• EXERCISE DIRECTIONS: From the records below, transcribe only the lines running from the one with "un possibile ampliamento.\\" through the one with "ordenador, algoritmos y". Keep both of those end lines.

• GIVEN DATA:
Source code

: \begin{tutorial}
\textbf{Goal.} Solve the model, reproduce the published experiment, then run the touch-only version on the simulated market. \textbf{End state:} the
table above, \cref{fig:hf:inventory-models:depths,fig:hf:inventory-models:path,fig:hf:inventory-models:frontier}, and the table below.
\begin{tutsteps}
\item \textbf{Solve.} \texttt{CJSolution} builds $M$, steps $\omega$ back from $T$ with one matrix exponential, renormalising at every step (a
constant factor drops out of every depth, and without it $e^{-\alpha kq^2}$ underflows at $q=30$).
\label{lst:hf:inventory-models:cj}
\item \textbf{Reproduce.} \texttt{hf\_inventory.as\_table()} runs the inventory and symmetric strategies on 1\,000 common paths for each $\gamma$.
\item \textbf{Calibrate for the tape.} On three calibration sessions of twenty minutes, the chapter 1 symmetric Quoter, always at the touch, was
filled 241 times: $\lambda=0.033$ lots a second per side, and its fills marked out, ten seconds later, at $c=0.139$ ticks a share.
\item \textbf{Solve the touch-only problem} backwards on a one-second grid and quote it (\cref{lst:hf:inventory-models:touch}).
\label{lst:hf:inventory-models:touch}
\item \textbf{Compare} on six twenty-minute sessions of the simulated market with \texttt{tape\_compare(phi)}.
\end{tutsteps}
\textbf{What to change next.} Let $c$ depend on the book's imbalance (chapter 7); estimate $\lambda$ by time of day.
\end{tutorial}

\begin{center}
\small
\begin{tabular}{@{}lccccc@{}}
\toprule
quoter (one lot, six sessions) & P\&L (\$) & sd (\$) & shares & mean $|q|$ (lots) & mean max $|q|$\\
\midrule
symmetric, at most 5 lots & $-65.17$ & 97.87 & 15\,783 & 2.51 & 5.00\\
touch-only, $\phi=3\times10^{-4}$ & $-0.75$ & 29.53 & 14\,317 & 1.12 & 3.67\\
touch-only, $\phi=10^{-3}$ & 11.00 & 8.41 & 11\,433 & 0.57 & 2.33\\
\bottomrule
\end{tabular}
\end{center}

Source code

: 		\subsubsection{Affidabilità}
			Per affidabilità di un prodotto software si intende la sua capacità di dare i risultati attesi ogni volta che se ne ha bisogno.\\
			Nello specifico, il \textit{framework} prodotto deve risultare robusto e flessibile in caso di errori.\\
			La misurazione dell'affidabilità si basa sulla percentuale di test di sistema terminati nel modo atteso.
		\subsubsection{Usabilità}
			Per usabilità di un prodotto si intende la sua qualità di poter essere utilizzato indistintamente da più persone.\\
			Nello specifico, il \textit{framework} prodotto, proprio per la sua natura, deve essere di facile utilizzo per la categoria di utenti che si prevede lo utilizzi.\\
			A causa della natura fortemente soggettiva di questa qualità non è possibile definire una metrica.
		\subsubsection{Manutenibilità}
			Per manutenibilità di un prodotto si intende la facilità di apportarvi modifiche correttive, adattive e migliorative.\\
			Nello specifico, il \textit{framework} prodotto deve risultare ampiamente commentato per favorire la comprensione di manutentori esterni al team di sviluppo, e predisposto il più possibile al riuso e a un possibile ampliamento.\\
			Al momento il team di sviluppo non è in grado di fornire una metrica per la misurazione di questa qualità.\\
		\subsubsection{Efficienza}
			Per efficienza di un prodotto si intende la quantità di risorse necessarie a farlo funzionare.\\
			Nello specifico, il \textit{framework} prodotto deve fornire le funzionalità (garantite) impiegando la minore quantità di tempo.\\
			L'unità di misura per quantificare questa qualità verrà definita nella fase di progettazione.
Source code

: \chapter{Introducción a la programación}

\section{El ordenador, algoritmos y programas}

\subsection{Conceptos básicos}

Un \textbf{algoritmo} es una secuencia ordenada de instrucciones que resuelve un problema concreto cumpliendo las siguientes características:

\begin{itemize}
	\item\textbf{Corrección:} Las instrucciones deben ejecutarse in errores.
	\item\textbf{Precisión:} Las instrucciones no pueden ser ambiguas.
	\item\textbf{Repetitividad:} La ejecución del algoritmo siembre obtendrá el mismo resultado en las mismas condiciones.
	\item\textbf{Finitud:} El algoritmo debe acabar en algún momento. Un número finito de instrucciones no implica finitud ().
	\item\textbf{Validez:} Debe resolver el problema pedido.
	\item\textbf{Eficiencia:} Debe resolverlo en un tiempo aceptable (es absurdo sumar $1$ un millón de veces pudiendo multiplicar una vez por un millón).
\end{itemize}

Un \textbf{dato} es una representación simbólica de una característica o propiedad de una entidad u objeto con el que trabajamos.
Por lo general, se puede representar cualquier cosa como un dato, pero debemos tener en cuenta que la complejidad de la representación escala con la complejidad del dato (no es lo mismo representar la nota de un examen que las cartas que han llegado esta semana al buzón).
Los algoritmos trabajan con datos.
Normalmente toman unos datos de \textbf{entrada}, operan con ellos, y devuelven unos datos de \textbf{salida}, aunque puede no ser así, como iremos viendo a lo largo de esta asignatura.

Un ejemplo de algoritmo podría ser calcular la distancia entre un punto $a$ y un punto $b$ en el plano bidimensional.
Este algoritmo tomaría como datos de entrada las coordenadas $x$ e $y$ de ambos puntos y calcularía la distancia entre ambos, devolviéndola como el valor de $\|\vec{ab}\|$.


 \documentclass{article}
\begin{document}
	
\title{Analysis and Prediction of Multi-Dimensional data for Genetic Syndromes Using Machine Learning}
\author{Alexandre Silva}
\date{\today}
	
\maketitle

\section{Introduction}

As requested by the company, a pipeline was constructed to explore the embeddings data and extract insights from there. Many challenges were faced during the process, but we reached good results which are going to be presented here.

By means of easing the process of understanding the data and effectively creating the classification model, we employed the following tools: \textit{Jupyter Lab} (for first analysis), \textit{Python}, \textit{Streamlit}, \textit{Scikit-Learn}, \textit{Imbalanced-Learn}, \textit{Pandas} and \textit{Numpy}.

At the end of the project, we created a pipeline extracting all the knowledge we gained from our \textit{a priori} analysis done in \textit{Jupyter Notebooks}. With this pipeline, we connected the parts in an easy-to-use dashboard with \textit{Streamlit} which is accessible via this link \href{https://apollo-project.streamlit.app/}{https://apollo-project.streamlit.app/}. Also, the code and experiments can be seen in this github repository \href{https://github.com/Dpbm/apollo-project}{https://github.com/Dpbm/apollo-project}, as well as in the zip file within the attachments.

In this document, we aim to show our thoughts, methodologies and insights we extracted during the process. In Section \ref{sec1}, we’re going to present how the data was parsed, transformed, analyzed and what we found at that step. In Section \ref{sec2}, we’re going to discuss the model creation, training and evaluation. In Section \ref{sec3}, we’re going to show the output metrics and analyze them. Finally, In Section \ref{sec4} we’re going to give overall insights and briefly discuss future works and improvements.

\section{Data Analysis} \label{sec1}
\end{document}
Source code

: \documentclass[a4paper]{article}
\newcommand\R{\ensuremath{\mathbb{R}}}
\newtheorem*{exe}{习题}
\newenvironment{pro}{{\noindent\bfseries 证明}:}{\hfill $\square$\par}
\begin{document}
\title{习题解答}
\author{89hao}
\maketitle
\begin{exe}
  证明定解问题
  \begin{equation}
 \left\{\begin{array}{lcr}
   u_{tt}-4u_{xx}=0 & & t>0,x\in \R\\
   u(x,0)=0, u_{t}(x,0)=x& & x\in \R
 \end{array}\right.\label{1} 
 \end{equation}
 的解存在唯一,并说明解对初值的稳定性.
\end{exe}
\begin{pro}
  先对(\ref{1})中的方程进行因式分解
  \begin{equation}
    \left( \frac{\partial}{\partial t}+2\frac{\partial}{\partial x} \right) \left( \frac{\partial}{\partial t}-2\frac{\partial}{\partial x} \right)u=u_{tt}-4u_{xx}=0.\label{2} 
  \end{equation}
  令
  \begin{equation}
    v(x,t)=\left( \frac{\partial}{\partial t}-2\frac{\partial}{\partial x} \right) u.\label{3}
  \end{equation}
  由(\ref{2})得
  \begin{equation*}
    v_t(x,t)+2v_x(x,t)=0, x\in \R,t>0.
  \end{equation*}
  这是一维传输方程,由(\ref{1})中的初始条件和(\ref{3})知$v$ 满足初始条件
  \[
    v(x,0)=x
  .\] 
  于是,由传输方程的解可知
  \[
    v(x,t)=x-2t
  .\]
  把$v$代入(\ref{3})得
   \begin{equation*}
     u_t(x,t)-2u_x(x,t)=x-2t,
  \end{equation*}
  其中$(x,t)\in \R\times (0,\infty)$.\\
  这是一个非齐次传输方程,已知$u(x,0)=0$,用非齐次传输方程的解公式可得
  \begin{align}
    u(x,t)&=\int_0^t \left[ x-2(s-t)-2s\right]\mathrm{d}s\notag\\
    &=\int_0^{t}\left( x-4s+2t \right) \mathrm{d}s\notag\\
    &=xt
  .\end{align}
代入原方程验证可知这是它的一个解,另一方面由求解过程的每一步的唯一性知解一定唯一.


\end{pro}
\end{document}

• ANSWER AREA:
			Nello specifico, il \textit{framework} prodotto deve risultare ampiamente commentato per favorire la comprensione di manutentori esterni al team di sviluppo, e predisposto il più possibile al riuso e a un possibile ampliamento.\\
			Al momento il team di sviluppo non è in grado di fornire una metrica per la misurazione di questa qualità.\\
		\subsubsection{Efficienza}
			Per efficienza di un prodotto si intende la quantità di risorse necessarie a farlo funzionare.\\
			Nello specifico, il \textit{framework} prodotto deve fornire le funzionalità (garantite) impiegando la minore quantità di tempo.\\
			L'unità di misura per quantificare questa qualità verrà definita nella fase di progettazione.
Source code

: \chapter{Introducción a la programación}

\section{El ordenador, algoritmos y programas}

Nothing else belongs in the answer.